More than 50 employees at Microsoft have spoken out against the company’s augmented reality contract with the US Military.
A letter circulated around Microsoft this past weekend has been backed by employees across a number of departments at the firm. The group has raised concerns that Microsoft’s headset, HoloLens, could be used to “help people kill”.
Released in 2016, HoloLens allows the wearer to interact with digital images immersed within real-life environments.
“Microsoft must stop in its activities to empower the US Army’s ability to cause harm and violence,” the letter reads.
“We did not sign up to develop weapons, and we demand a say in how our work is used,” it adds.
In November 2018, the company signed the $479 million (£367 million) Integrated Visual Augmented Systems (IVAS) contract with the US Military to develop a platform that could enable 100,000 soldiers to use augmented reality in combat scenarios.
In the past, Microsoft has provided technology to the US Military.
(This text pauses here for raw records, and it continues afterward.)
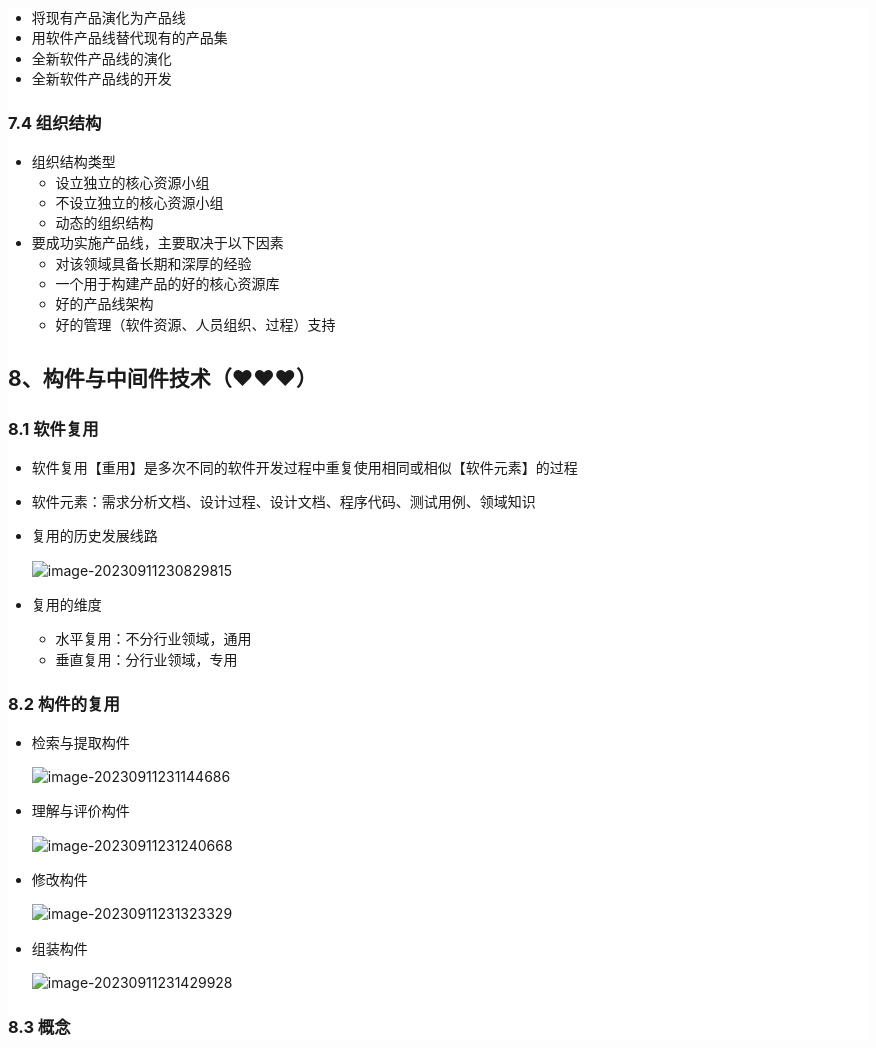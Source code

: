 * 将现有产品演化为产品线
* 用软件产品线替代现有的产品集
* 全新软件产品线的演化
* 全新软件产品线的开发

### 7.4 组织结构

* 组织结构类型
  * 设立独立的核心资源小组
  * 不设立独立的核心资源小组
  * 动态的组织结构
* 要成功实施产品线，主要取决于以下因素
  * 对该领域具备长期和深厚的经验
  * 一个用于构建产品的好的核心资源库
  * 好的产品线架构
  * 好的管理（软件资源、人员组织、过程）支持

## 8、构件与中间件技术（❤❤❤）

### 8.1 软件复用

* 软件复用【重用】是多次不同的软件开发过程中重复使用相同或相似【软件元素】的过程

* 软件元素：需求分析文档、设计过程、设计文档、程序代码、测试用例、领域知识

* 复用的历史发展线路

  ![image-20230911230829815](https://smcjava.oss-cn-hangzhou.aliyuncs.com/java/202309112308032.png)

* 复用的维度
  * 水平复用：不分行业领域，通用
  * 垂直复用：分行业领域，专用

### 8.2 构件的复用

* 检索与提取构件

  ![image-20230911231144686](https://smcjava.oss-cn-hangzhou.aliyuncs.com/java/202309112311843.png)

* 理解与评价构件

  ![image-20230911231240668](https://smcjava.oss-cn-hangzhou.aliyuncs.com/java/202309112312885.png)

* 修改构件

  ![image-20230911231323329](https://smcjava.oss-cn-hangzhou.aliyuncs.com/java/202309112313589.png)

* 组装构件

  ![image-20230911231429928](https://smcjava.oss-cn-hangzhou.aliyuncs.com/java/202309112314136.png)

### 8.3 概念
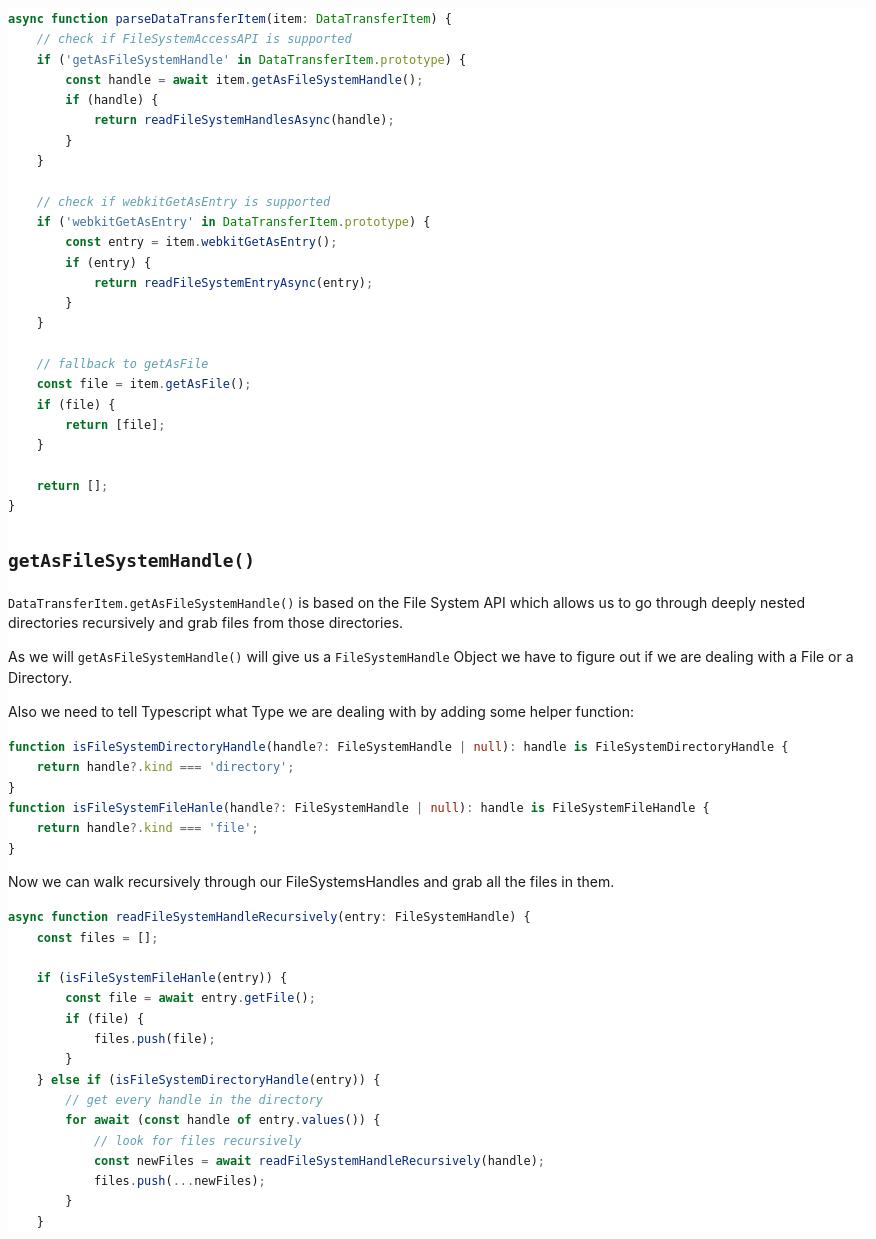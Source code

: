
 ```typescript
async function parseDataTransferItem(item: DataTransferItem) {
	// check if FileSystemAccessAPI is supported
	if ('getAsFileSystemHandle' in DataTransferItem.prototype) {
		const handle = await item.getAsFileSystemHandle();
		if (handle) {
			return readFileSystemHandlesAsync(handle);
		}
	}

	// check if webkitGetAsEntry is supported
	if ('webkitGetAsEntry' in DataTransferItem.prototype) {
		const entry = item.webkitGetAsEntry();
		if (entry) {
			return readFileSystemEntryAsync(entry);
		}
	}

	// fallback to getAsFile
	const file = item.getAsFile();
	if (file) {
		return [file];
	}

	return [];
}
```

## `getAsFileSystemHandle()`

`DataTransferItem.getAsFileSystemHandle()` is based on the File System API which allows us to go through deeply nested directories recursively and grab files from those directories.

As we will `getAsFileSystemHandle()` will give us a `FileSystemHandle` Object we have to figure out if we are dealing with a File or a Directory.

Also we need to tell Typescript what Type we are dealing with by adding some helper function:

```typescript
function isFileSystemDirectoryHandle(handle?: FileSystemHandle | null): handle is FileSystemDirectoryHandle {
	return handle?.kind === 'directory';
}
function isFileSystemFileHanle(handle?: FileSystemHandle | null): handle is FileSystemFileHandle {
	return handle?.kind === 'file';
}
```

Now we can walk recursively through our FileSystemsHandles and grab all the files in them.

```typescript
async function readFileSystemHandleRecursively(entry: FileSystemHandle) {
	const files = [];

	if (isFileSystemFileHanle(entry)) {
		const file = await entry.getFile();
		if (file) {
			files.push(file);
		}
	} else if (isFileSystemDirectoryHandle(entry)) {
		// get every handle in the directory
		for await (const handle of entry.values()) {
			// look for files recursively
			const newFiles = await readFileSystemHandleRecursively(handle);
			files.push(...newFiles);
		}
	}
```
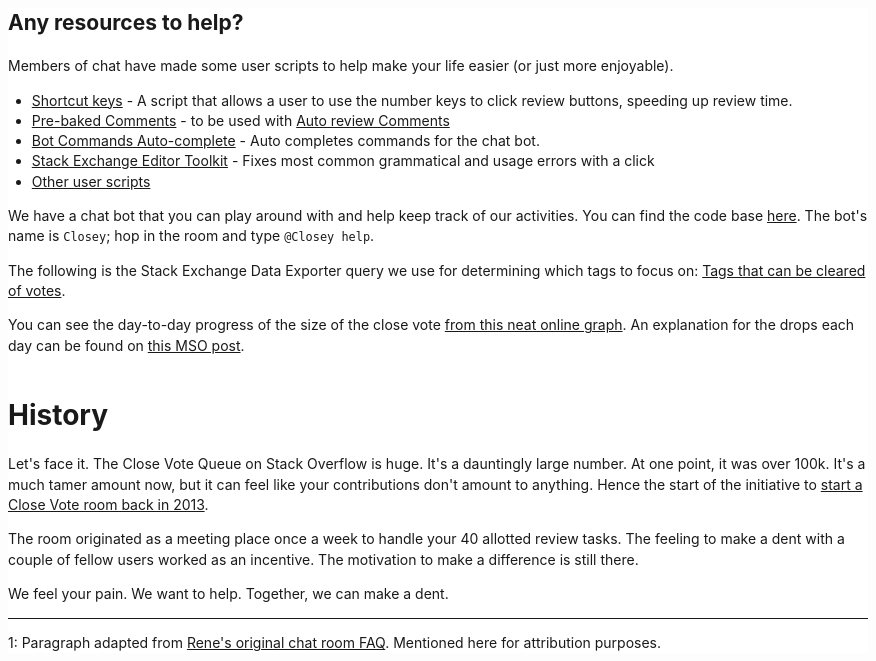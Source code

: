 ## Any resources to help?

Members of chat have made some user scripts to help make your life easier (or just more enjoyable).

* [Shortcut keys](https://github.com/SO-Close-Vote-Reviewers/UserScripts/blob/master/CloseVoteShortcuts.user.js) - 
  A script that allows a user to use the number keys to click review buttons, 
  speeding up review time.
* [Pre-baked Comments](https://github.com/SO-Close-Vote-Reviewers/auto-comments) - 
  to be used with 
  [Auto review Comments](http://stackapps.com/questions/2116/autoreviewcomments-pro-forma-comments-for-se)
* [Bot Commands Auto-complete](https://github.com/SO-Close-Vote-Reviewers/UserScripts/blob/master/BotCommands.user.js) - 
  Auto completes commands for the chat bot.
* [Stack Exchange Editor Toolkit](https://github.com/SO-Close-Vote-Reviewers/UserScripts/blob/master/Magic%E2%84%A2Editor.user.js) - 
  Fixes most common grammatical and usage errors with a click
* [Other user scripts](https://github.com/SO-Close-Vote-Reviewers/UserScripts)

We have a chat bot that you can play around with and help keep track of our activities. 
You can find the code base [here](https://github.com/SO-Close-Vote-Reviewers/SOCVR-Chatbot). 
The bot's name is `Closey`; hop in the room and type `@Closey help`.

The following is the Stack Exchange Data Exporter query we use for determining 
which tags to focus on: 
[Tags that can be cleared of votes](http://data.stackexchange.com/stackoverflow/query/236526/tags-that-can-be-cleared-of-votes).

You can see the day-to-day progress of the size of the close vote 
[from this neat online graph](http://socvr.azurewebsites.net/). An explanation 
for the drops each day can be found on 
[this MSO post](http://meta.stackoverflow.com/questions/252584/enough-fuzzying-lets-let-everything-into-the-close-queue-and-age-out-questions).

# History

Let's face it. The Close Vote Queue on Stack Overflow is huge. It's a dauntingly 
large number. At one point, it was over 100k. It's a much tamer amount now, but 
it can feel like your contributions don't amount to anything. Hence the start of 
the initiative to [start a Close Vote room back in 2013](http://meta.stackoverflow.com/a/251956).

The room originated as a meeting place once a week to handle your 40 allotted 
review tasks. The feeling to make a dent with a couple of fellow users worked 
as an incentive. The motivation to make a difference is still there.

We feel your pain. We want to help. Together, we can make a dent.

----

1: Paragraph adapted from 
   [Rene's original chat room FAQ](http://meta.stackoverflow.com/revisions/251956/9). 
   Mentioned here for attribution purposes.



 [1]: http://meta.stackexchange.com/questions/173513/turbocharging-the-roomba-solutions-for-premature-deletion

 [2]: http://stackoverflow.com/help/be-nice
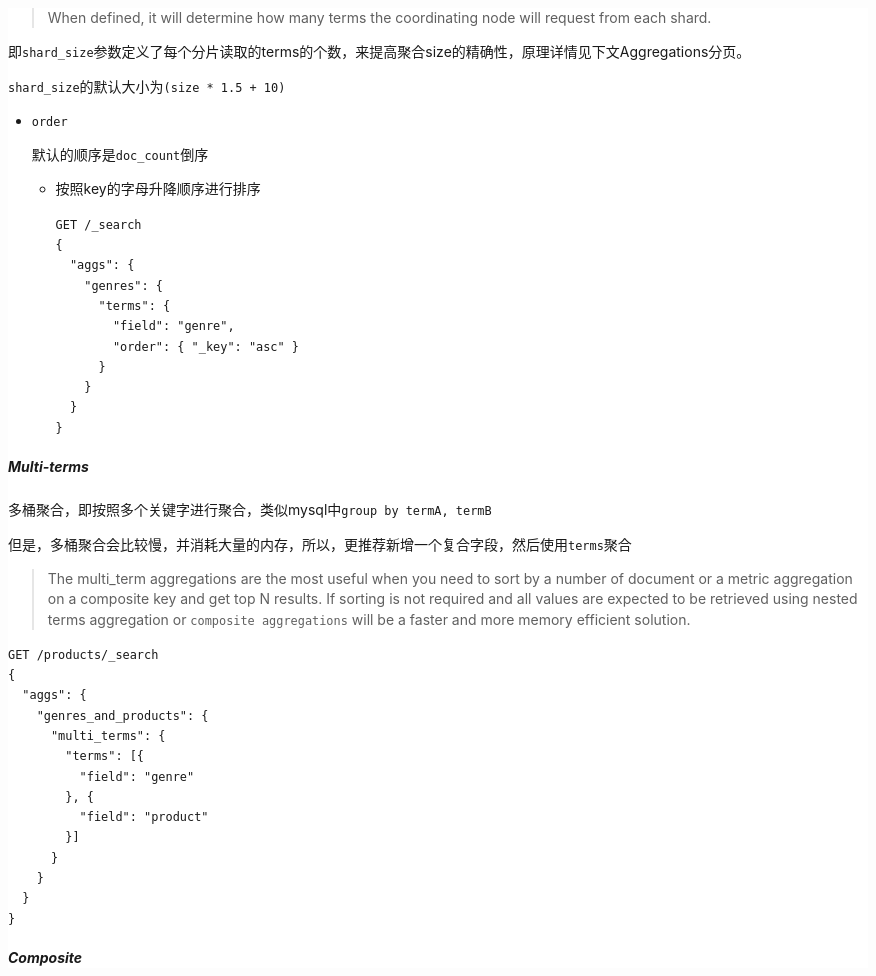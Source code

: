   > When defined, it will determine how many terms the coordinating node will request from each shard. 

  即`shard_size`参数定义了每个分片读取的terms的个数，来提高聚合size的精确性，原理详情见下文Aggregations分页。

  `shard_size`的默认大小为`(size * 1.5 + 10)`

- `order`

  默认的顺序是`doc_count`倒序

  - 按照key的字母升降顺序进行排序

    ```
    GET /_search
    {
      "aggs": {
        "genres": {
          "terms": {
            "field": "genre",
            "order": { "_key": "asc" }
          }
        }
      }
    }
    ```

##### Multi-terms

多桶聚合，即按照多个关键字进行聚合，类似mysql中`group by termA, termB`

但是，多桶聚合会比较慢，并消耗大量的内存，所以，更推荐新增一个复合字段，然后使用`terms`聚合

>The multi_term aggregations are the most useful when you need to sort by a number of document or a metric aggregation on a composite key and get top N results. If sorting is not required and all values are expected to be retrieved using nested terms aggregation or `composite aggregations` will be a faster and more memory efficient solution.

```console
GET /products/_search
{
  "aggs": {
    "genres_and_products": {
      "multi_terms": {
        "terms": [{
          "field": "genre" 
        }, {
          "field": "product"
        }]
      }
    }
  }
}
```

##### Composite
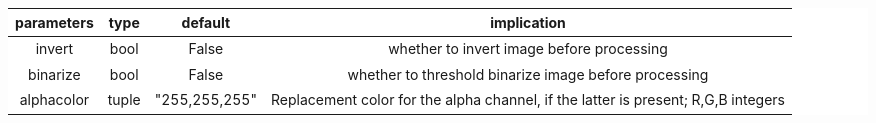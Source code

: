 | parameters | type | default | implication |
| :--: | :--: | :--: | :--: |
|  invert | bool | False | whether to invert image before processing |
|  binarize | bool | False | whether to threshold binarize image before processing |
|  alphacolor | tuple | "255,255,255" | Replacement color for the alpha channel, if the latter is present; R,G,B integers |
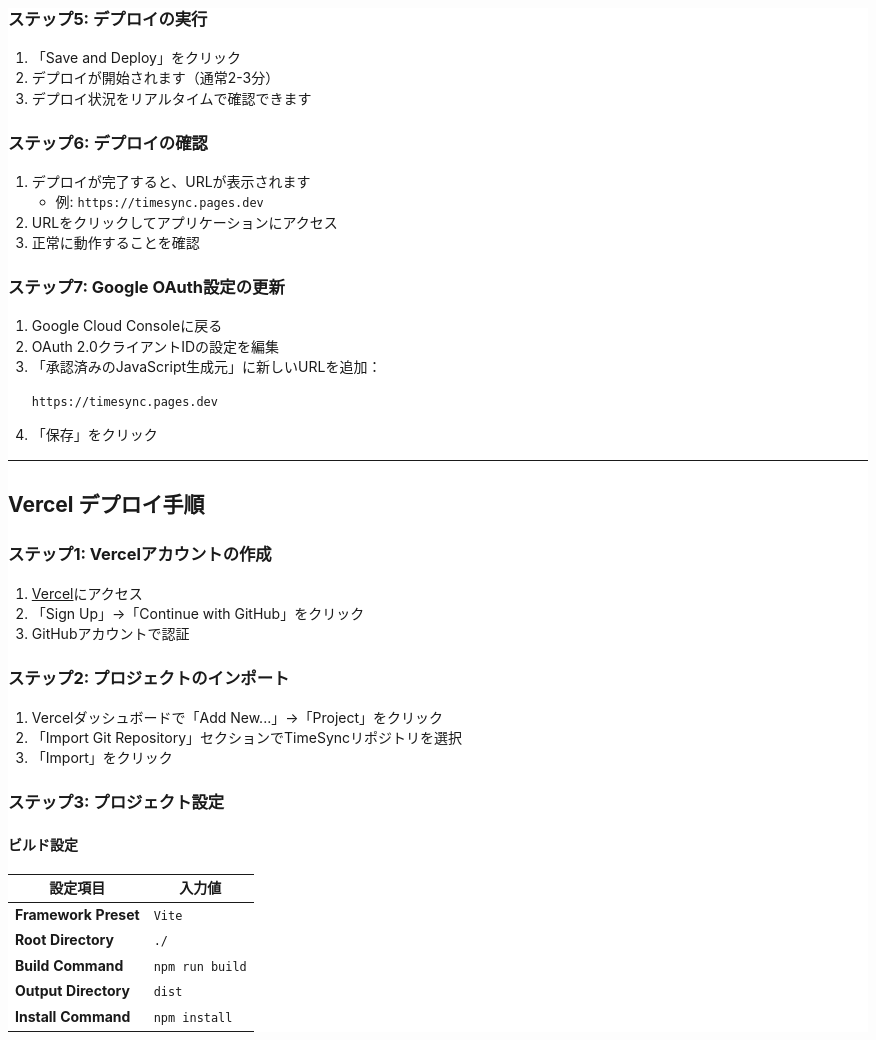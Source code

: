 ### ステップ5: デプロイの実行

1. 「Save and Deploy」をクリック
2. デプロイが開始されます（通常2-3分）
3. デプロイ状況をリアルタイムで確認できます

### ステップ6: デプロイの確認

1. デプロイが完了すると、URLが表示されます
   - 例: `https://timesync.pages.dev`
2. URLをクリックしてアプリケーションにアクセス
3. 正常に動作することを確認

### ステップ7: Google OAuth設定の更新

1. Google Cloud Consoleに戻る
2. OAuth 2.0クライアントIDの設定を編集
3. 「承認済みのJavaScript生成元」に新しいURLを追加：
   ```
   https://timesync.pages.dev
   ```
4. 「保存」をクリック

---

## Vercel デプロイ手順

### ステップ1: Vercelアカウントの作成

1. [Vercel](https://vercel.com/)にアクセス
2. 「Sign Up」→「Continue with GitHub」をクリック
3. GitHubアカウントで認証

### ステップ2: プロジェクトのインポート

1. Vercelダッシュボードで「Add New...」→「Project」をクリック
2. 「Import Git Repository」セクションでTimeSyncリポジトリを選択
3. 「Import」をクリック

### ステップ3: プロジェクト設定

#### ビルド設定
| 設定項目 | 入力値 |
|---------|--------|
| **Framework Preset** | `Vite` |
| **Root Directory** | `./` |
| **Build Command** | `npm run build` |
| **Output Directory** | `dist` |
| **Install Command** | `npm install` |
However, employees believe this latest development is a step too far and will trivialise the reality of war.
“While [Microsoft] has previously licensed tech to the US Military, it has never crossed the line into weapons development. With this contract, it does,” the letter reads.
“The application of HoloLens within the IVAS system is designed to help people kill. It will be deployed on the battlefield, and works by turning warfare into a simulated ‘video game’, further distancing soldiers from the grim stakes of war and the reality of bloodshed.”
Microsoft must stop its development of “any and all” technologies with military applications and implement policies to prevent future involvement, employees have demanded. In addition, the group has called for an “independent, external ethics review board” to be established to oversee the implementation and enforcement of new policies.
The employee revolt is not the first incident at Microsoft in the past 12 months. In June, employees spoke out against the firm’s involvement in US-Mexico border activities.
Employees demanded that the company stop providing services to the US Immigration and Customs Enforcement agency, known as ICE.
At the time, the company distanced itself from the administration’s border policies and insisted that Microsoft products were only used for standard administrative tasks.
Microsoft is not alone in regards to government contract controversy, either. In May last year, Google employees penned an open letter to CEO Sundar Pichai demanding that he cease the firm’s involvement in Project Maven.
Project Maven is a US Military programme aimed at using machine learning to analyse massive amounts of surveillance footage captured by unmanned aerial drones.
Read more: Google Military Contract Under Fire
At the time, employees insisted Google also commit to policies preventing company involvement in military projects and demanded that Pichai publish a statement committing that “neither Google nor its contractors will ever build warfare technology”.
Academics from around the world pledged their support for the employee revolt.
“We wholeheartedly support their demand that Google terminates its contract with the DoD, and that Google and its parent company Alphabet commit not to develop military technologies and not to use the personal data that they collect for military purposes,” the letter read.